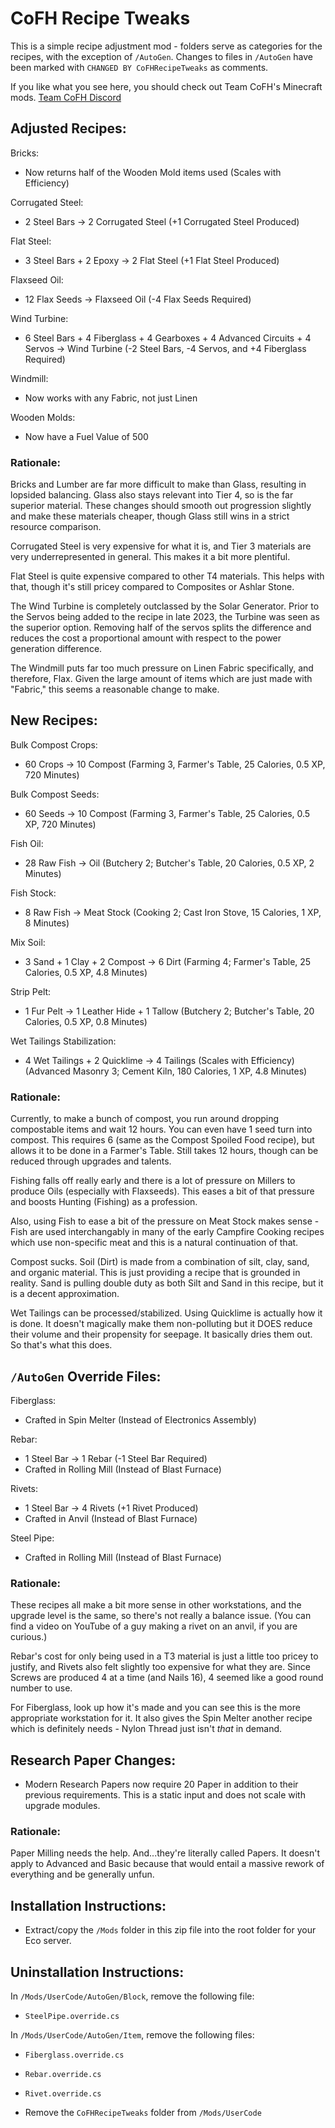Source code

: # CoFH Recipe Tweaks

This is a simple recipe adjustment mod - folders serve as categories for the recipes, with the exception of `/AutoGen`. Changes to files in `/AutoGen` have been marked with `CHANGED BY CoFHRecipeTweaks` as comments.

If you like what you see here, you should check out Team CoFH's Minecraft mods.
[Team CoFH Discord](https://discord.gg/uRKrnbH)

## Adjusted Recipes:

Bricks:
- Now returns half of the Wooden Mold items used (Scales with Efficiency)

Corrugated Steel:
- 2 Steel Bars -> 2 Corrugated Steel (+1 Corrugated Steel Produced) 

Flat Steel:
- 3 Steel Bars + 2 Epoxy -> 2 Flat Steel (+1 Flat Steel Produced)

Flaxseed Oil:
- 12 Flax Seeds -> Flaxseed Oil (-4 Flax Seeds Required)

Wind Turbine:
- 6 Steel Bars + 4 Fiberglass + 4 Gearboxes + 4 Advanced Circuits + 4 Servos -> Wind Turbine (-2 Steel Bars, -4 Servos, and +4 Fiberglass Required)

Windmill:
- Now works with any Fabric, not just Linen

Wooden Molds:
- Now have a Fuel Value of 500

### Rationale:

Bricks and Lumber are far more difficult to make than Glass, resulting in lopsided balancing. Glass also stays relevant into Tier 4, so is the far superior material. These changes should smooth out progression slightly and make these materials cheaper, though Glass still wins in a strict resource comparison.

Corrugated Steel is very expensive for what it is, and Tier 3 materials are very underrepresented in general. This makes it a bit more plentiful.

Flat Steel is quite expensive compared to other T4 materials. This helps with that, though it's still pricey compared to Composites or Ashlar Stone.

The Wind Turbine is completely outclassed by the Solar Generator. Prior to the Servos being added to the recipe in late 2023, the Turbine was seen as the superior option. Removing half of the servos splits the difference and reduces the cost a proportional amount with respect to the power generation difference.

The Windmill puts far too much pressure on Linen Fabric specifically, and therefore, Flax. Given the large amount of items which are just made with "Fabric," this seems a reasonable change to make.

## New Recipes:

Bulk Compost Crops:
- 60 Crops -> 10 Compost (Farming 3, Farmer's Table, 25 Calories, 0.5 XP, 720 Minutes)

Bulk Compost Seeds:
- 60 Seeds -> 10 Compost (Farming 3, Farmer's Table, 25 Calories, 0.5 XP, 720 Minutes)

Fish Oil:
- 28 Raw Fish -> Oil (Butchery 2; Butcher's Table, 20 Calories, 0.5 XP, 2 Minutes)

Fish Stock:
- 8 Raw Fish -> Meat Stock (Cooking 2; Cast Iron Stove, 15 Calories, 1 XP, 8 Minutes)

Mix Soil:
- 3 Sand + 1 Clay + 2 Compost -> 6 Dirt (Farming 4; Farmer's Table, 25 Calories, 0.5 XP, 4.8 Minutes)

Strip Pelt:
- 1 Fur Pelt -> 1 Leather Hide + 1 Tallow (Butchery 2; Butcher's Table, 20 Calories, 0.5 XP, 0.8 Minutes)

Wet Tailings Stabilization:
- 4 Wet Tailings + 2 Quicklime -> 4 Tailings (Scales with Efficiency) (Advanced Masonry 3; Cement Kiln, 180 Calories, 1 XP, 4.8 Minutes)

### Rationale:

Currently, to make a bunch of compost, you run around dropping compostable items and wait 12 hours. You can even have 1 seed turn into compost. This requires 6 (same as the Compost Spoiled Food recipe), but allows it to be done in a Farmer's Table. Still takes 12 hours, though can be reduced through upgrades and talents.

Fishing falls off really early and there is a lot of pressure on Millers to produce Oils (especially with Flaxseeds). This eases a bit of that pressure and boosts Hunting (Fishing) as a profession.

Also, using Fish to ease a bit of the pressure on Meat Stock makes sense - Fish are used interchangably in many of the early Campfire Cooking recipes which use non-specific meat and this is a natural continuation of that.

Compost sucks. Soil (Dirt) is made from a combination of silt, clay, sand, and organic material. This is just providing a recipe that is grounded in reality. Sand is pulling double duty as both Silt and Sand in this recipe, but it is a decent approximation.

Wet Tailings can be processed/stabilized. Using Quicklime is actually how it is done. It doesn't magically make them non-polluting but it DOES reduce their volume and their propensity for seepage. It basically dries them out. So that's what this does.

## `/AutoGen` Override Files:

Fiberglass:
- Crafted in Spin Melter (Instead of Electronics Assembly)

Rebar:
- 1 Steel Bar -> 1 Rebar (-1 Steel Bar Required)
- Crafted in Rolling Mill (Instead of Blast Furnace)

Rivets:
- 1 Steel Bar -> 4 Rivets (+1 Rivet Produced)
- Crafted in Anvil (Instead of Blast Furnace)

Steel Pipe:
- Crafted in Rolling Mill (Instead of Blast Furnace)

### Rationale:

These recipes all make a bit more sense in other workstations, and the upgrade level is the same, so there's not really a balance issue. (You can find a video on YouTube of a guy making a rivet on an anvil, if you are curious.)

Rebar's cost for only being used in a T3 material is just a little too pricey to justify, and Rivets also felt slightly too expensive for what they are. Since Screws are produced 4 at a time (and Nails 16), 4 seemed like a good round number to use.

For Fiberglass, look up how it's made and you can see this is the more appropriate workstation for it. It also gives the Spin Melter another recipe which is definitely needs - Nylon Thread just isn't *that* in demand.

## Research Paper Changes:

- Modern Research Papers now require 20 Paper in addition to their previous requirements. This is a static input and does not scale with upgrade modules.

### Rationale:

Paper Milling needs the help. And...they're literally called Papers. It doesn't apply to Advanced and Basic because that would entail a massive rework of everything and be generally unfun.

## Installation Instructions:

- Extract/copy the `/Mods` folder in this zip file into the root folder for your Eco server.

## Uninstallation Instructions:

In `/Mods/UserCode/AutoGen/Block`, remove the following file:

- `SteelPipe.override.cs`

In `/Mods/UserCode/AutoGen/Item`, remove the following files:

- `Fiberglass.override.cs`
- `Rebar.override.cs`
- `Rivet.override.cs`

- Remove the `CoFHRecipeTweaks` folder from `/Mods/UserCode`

━━━━━━━━━━━━━━━━━━━━━━━━━━━━━━

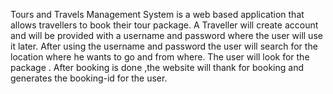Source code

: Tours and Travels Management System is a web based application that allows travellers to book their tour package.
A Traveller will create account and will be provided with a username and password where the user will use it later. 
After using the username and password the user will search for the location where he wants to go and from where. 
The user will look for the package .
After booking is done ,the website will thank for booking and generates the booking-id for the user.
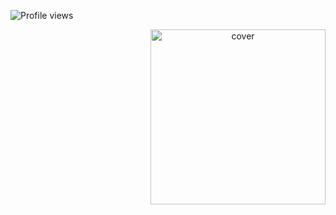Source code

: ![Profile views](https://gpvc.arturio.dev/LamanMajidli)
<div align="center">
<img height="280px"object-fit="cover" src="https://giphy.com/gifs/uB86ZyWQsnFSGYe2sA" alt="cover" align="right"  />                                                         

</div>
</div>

━━━━━━━━━━━━━━━━━━━━━━━━━━━━━━

**WORK ITEM**:
Repeat exactly the lines above from the one with "- 1 Fur Pelt" up to and including the one with "Also, using Fish". No other line belongs in the reply.

**TASK ANSWER**:
- 1 Fur Pelt -> 1 Leather Hide + 1 Tallow (Butchery 2; Butcher's Table, 20 Calories, 0.5 XP, 0.8 Minutes)

Wet Tailings Stabilization:
- 4 Wet Tailings + 2 Quicklime -> 4 Tailings (Scales with Efficiency) (Advanced Masonry 3; Cement Kiln, 180 Calories, 1 XP, 4.8 Minutes)

### Rationale:

Currently, to make a bunch of compost, you run around dropping compostable items and wait 12 hours. You can even have 1 seed turn into compost. This requires 6 (same as the Compost Spoiled Food recipe), but allows it to be done in a Farmer's Table. Still takes 12 hours, though can be reduced through upgrades and talents.

Fishing falls off really early and there is a lot of pressure on Millers to produce Oils (especially with Flaxseeds). This eases a bit of that pressure and boosts Hunting (Fishing) as a profession.

Also, using Fish to ease a bit of the pressure on Meat Stock makes sense - Fish are used interchangably in many of the early Campfire Cooking recipes which use non-specific meat and this is a natural continuation of that.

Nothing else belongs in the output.